Input Validation for Security in PHP

In an effort of fair play, I will extend my post regarding input validation in Classic ASP and now post the same concepts and how to apply it to PHP.

For many of the same reasons, PHP is best served by cleansing user-supplied input upon receiving it. Like Classic ASP, doesn't really have explicit data types upon variables, for this reason, it's nice to have a function to ship input through to make sure it is what you expect it to be, and to sanitize it for inclusion into a database, email message or web display.

Via querystrings or submitted form data a user can inject malicious code used to hack your database, XSS script or obtain high level permissions on the server or the directory structure.

The function I rely on for PHP is much simpler than my ASP functions due to the fact PHP has some built in functions that are pretty handy, and this function certainly can be expanded on to encompass the additional datatypes that my ASP functions do.
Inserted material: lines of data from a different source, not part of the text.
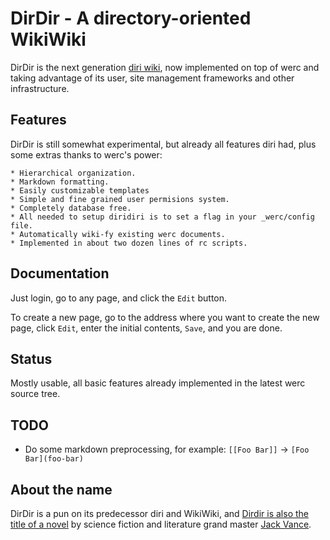 DirDir - A directory-oriented WikiWiki
======================================

DirDir is the next generation [diri wiki](http://repo.cat-v.org/diri/), now implemented on top of werc and
taking advantage of its user, site management frameworks and other
infrastructure.  

Features
--------

DirDir is still somewhat experimental, but already all features diri had, plus some extras thanks to werc's power:

    * Hierarchical organization.
    * Markdown formatting.
    * Easily customizable templates
    * Simple and fine grained user permisions system.
    * Completely database free.
    * All needed to setup diridiri is to set a flag in your _werc/config file.
    * Automatically wiki-fy existing werc documents.
    * Implemented in about two dozen lines of rc scripts.


Documentation
-------------

Just login, go to any page, and click the `Edit` button.

To create a new page, go to the address where you want to create the new page, click `Edit`, enter the initial contents, `Save`, and you are done.


Status
------

Mostly usable, all basic features already implemented in the latest werc source
tree. 


TODO
----

* Do some markdown preprocessing, for example: `[[Foo Bar]]` -> `[Foo Bar](foo-bar)`


About the name
--------------

DirDir is a pun on its predecessor diri and WikiWiki, and [Dirdir is also the title of a novel](http://www.amazon.com/gp/product/0879974788?ie=UTF8&tag=catv-20&linkCode=as2&camp=1789&creative=390957&creativeASIN=0879974788) by science fiction and literature grand master [Jack Vance](http://www.amazon.com/gp/redirect.html?ie=UTF8&location=http%3A%2F%2Fwww.amazon.com%2Fs%3Fie%3DUTF8%26redirect%3Dtrue%26search-type%3Dss%26index%3Dbooks%26ref%3Dntt%255Fathr%255Fdp%255Fsr%255F1%26field-author%3DJack%2520Vance&tag=catv-20&linkCode=ur2&camp=1789&creative=39095).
Function clean_input($value, $type, $length)
{
if(empty($value))
$rtn_value = "";
else if($type == "int" && is_numeric($value) && strlen($value) <= $length)
$rtn_value = $value;
else if($type == "str" && strlen($value) <= $length)
$rtn_value = mysql_real_escape_string($value);
else
die("Can not process this request, invalid input data.");
return $rtn_value;
}

This function supports fewer datatypes, though it could, I just haven't had the need as yet to expand this function as I have had to for a couple of ASP projects. The very same regular expression concepts can be used in PHP with the eregi() function, as well as other regex functions PHP has.

Thanks to the mysql_real_escape_string() PHP function, it is incredibly easy to properly escape possibly malicious code before inserting the data into the database.